(DATASET EXCERPTS)

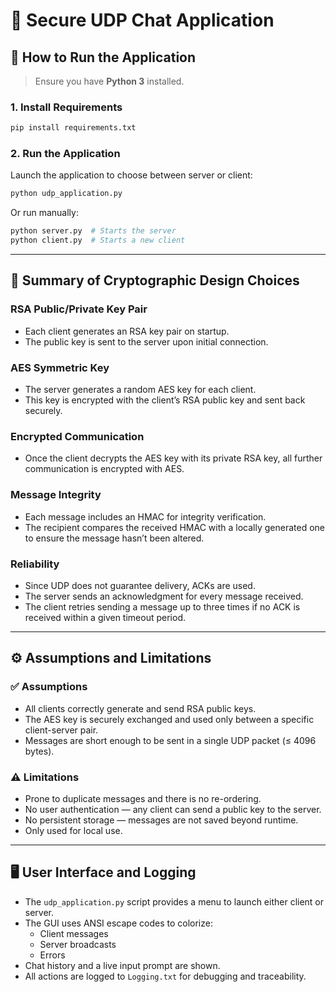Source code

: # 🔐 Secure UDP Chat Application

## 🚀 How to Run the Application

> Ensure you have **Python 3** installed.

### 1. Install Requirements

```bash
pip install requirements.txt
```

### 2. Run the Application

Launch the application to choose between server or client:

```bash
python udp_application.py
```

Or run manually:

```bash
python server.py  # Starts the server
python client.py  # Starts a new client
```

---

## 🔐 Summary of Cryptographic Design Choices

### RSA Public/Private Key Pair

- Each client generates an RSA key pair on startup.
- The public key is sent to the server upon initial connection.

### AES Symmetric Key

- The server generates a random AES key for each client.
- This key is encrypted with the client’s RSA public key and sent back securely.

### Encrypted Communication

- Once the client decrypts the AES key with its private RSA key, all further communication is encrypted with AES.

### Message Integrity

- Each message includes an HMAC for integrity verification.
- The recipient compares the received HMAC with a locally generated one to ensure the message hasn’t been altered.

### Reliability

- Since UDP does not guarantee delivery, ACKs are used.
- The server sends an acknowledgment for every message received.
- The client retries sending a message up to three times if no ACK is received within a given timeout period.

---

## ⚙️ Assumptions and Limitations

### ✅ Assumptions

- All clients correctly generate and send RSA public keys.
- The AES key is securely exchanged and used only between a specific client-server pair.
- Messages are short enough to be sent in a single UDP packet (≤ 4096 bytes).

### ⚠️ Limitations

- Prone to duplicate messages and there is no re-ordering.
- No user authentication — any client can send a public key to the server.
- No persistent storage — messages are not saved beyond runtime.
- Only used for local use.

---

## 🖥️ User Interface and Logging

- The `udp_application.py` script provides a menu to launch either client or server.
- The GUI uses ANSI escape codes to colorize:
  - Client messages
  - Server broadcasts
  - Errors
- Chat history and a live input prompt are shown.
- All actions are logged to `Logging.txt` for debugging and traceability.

(End DATASET EXCERPTS)
(DATASET EXCERPTS)

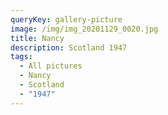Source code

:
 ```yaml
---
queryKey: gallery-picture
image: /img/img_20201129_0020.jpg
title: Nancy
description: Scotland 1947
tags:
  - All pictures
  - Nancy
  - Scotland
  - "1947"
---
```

(End DATASET EXCERPTS)
(DATASET EXCERPTS)

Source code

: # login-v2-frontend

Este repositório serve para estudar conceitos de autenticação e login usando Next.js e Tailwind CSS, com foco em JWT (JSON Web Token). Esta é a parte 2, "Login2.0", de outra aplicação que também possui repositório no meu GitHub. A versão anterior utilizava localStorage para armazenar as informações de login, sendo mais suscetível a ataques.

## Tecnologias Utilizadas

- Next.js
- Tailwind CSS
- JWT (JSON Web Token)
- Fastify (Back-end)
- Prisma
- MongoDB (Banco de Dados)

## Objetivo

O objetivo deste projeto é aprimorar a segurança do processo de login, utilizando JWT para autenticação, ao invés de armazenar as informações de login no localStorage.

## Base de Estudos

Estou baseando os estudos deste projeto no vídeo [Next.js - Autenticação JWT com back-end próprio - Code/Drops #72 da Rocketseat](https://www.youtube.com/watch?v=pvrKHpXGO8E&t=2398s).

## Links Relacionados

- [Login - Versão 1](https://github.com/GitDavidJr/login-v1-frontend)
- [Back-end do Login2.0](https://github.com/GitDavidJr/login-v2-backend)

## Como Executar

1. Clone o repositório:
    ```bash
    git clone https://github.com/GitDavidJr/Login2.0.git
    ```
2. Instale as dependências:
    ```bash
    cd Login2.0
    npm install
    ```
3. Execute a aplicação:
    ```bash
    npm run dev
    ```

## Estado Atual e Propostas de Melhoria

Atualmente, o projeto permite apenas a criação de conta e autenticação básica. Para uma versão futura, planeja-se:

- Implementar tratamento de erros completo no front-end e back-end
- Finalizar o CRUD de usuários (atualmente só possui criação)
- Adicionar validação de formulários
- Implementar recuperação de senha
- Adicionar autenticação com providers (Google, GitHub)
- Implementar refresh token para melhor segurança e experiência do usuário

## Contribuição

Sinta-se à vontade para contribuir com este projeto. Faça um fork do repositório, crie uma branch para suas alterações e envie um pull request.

(End DATASET EXCERPTS)

#### [AIM OF THE TASK]
In the listing above, locate the line containing "- The client" and the line containing "client or server.", then transcribe both and every line between them verbatim.

#### [RESULT OF THIS TASK]
- The client retries sending a message up to three times if no ACK is received within a given timeout period.

---

## ⚙️ Assumptions and Limitations

### ✅ Assumptions

- All clients correctly generate and send RSA public keys.
- The AES key is securely exchanged and used only between a specific client-server pair.
- Messages are short enough to be sent in a single UDP packet (≤ 4096 bytes).

### ⚠️ Limitations

- Prone to duplicate messages and there is no re-ordering.
- No user authentication — any client can send a public key to the server.
- No persistent storage — messages are not saved beyond runtime.
- Only used for local use.

---

## 🖥️ User Interface and Logging

- The `udp_application.py` script provides a menu to launch either client or server.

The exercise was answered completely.